Lieber Padre Angelo,

mein Name ist Matteo und ich bin 19. Verschiedene Umstände haben mich dazu gebracht, dass ich mich mit 9 Jahren vom Glauben abgewandt habe, ohne das Sakrament der Firmung empfangen zu haben: seitdem bezeichne ich mich als überzeugter Atheist, auch wegen meines familiären Umfelds, das alles andere als gläubig ist. Mit 16 Jahren führte mich eine Reihe persönlicher Wechselfälle dazu, die Bibel zu lesen, und ich habe mich zum Christentum bekehrt. Ungefähr zwei Jahre lang habe ich dann in meiner Gegend eine evangelische Kirche besucht, habe es dann aber bleiben lassen, nachdem ich als Erwachsener getauft worden bin und viele Aspekte der Evangelisierung einige Bedenken in mir aufwarfen.

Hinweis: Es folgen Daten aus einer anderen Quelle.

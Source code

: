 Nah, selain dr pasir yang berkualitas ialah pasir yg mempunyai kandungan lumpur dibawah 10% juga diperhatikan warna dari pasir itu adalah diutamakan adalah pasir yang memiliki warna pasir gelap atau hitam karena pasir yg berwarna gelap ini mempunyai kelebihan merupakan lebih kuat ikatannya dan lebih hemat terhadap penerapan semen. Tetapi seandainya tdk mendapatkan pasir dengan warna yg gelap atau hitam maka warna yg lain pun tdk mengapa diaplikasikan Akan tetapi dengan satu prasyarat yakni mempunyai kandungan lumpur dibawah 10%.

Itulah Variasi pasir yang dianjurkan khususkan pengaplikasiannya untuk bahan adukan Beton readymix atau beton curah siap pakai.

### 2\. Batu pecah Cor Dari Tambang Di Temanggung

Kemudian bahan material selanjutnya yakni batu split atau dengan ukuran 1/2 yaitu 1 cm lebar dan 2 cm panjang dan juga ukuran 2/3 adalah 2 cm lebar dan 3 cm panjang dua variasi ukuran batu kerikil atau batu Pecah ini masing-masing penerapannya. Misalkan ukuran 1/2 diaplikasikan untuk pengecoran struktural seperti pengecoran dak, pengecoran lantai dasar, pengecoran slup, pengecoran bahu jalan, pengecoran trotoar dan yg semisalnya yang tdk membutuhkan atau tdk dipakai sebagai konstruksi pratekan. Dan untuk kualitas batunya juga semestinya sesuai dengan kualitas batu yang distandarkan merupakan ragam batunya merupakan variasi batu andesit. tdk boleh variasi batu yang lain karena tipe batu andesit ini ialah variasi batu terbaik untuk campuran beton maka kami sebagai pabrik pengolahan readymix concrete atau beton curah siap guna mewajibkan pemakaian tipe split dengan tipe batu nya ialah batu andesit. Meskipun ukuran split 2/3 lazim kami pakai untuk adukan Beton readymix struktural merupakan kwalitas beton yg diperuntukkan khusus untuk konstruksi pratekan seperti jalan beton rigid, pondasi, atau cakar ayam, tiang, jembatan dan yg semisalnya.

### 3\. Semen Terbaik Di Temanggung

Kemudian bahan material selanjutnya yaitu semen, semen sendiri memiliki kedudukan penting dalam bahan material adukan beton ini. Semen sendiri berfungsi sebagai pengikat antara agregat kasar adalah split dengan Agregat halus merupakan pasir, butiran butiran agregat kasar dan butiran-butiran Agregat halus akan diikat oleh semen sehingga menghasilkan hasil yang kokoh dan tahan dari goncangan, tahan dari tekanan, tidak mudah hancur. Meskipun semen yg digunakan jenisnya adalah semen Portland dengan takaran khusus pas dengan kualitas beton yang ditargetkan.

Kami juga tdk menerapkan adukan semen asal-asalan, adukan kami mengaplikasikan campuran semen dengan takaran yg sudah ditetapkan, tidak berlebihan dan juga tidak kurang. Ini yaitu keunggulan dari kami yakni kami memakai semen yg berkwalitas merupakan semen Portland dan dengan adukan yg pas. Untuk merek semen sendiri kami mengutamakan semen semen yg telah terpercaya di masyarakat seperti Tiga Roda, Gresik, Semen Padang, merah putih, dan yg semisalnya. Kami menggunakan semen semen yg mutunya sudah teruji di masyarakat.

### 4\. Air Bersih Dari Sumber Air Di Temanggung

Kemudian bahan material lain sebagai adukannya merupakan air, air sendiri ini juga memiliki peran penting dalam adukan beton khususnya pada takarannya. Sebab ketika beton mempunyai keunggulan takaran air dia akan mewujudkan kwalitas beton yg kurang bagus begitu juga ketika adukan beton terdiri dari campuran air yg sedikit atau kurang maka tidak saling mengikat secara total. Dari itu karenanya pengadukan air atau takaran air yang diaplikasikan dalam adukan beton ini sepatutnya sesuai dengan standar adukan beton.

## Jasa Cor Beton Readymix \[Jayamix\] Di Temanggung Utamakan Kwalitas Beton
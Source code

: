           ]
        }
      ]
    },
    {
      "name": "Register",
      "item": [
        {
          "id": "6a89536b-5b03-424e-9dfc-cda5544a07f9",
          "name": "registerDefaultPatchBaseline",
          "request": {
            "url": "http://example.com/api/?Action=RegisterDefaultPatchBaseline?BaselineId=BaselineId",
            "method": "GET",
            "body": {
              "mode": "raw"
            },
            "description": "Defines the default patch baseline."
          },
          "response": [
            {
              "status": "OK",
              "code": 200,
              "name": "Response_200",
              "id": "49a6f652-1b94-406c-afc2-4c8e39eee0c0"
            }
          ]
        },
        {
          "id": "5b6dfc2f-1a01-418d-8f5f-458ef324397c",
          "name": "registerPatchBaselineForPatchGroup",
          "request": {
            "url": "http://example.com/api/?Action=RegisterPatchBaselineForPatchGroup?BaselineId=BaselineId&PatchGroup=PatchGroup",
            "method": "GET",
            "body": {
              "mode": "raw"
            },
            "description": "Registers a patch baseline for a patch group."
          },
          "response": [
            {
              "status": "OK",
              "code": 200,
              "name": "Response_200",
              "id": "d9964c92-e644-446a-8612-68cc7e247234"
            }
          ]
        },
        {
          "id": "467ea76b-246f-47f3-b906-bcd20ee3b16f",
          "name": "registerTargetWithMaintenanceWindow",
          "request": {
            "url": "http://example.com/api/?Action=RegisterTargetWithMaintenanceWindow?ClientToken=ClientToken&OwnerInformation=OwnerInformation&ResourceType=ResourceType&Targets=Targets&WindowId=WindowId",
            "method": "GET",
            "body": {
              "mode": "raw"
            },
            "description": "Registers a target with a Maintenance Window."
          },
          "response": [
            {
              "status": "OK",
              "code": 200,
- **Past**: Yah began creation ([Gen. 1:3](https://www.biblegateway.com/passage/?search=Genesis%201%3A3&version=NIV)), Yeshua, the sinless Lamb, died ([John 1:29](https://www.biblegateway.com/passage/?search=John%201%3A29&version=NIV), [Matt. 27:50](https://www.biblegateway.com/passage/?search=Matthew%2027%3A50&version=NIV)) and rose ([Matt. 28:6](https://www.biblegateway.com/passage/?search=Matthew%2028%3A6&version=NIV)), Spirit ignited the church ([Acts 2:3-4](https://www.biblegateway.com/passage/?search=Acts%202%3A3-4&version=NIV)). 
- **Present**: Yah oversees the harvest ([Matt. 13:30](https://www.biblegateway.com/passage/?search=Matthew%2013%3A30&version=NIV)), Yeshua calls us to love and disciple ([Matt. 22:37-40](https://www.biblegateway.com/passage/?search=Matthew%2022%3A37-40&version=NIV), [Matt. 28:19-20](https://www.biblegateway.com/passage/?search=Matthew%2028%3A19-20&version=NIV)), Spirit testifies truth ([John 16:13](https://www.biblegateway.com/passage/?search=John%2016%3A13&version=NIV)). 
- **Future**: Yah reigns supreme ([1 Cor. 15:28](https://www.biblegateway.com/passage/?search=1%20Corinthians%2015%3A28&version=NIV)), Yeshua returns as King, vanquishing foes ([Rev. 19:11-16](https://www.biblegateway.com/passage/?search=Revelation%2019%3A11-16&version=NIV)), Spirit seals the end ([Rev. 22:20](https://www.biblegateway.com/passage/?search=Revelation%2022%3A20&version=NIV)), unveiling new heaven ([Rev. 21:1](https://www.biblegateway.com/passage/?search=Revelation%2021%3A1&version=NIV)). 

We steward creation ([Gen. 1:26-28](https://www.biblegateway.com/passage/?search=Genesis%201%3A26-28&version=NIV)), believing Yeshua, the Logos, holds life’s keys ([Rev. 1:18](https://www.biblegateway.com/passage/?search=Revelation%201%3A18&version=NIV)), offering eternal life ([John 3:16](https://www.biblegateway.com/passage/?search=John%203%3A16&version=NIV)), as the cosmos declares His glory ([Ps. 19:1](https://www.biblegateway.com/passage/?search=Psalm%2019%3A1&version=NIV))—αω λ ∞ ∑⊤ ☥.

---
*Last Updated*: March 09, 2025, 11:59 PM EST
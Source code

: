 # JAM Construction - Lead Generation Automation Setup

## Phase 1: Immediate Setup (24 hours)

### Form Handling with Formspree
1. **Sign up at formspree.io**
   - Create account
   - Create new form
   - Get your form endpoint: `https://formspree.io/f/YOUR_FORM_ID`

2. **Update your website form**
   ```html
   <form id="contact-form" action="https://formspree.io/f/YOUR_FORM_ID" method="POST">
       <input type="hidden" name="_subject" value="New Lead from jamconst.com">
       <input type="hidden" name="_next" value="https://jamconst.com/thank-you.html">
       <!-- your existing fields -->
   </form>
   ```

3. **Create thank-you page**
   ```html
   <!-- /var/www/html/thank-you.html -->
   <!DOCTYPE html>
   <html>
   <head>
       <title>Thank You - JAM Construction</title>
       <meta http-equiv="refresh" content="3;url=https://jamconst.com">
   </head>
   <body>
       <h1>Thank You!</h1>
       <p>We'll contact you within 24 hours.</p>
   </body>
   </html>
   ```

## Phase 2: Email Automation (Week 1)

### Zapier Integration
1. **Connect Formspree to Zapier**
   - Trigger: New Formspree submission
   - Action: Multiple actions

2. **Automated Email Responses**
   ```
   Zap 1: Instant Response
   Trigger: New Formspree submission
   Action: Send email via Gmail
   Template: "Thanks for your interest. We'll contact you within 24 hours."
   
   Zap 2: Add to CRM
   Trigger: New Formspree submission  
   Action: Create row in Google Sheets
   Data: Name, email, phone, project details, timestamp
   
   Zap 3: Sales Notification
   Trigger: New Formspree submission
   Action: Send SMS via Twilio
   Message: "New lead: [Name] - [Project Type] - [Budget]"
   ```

Nun bin ich seit etwa einem Jahr wieder zum Katholizismus „zurückgekehrt“ und habe, so Gott will, im Mai die Firmung.

Dies vorausgeschickt, komme ich zur Frage, weil ich es beschämend finde, dass jemand, der behauptet, gläubig zu sein, keine Antwort auf eine so einfache Frage hat, wie sie eine liebe Freundin von mir gestellt hat : wozu glauben?

Diese Freundin von mir, mit der ich bis vor kurzem auch eine Liebesbeziehung hatte, bezeichnet sich selbst als Agnostikerin, aber in letzter Zeit habe ich den Eindruck, dass sie an Ihrer Orientierung zweifelt, vor allem seit sie “die Brüder Karamasow” gelesen hat. Deshalb ist es mir wichtig, ihre Frage korrekt beantworten zu können.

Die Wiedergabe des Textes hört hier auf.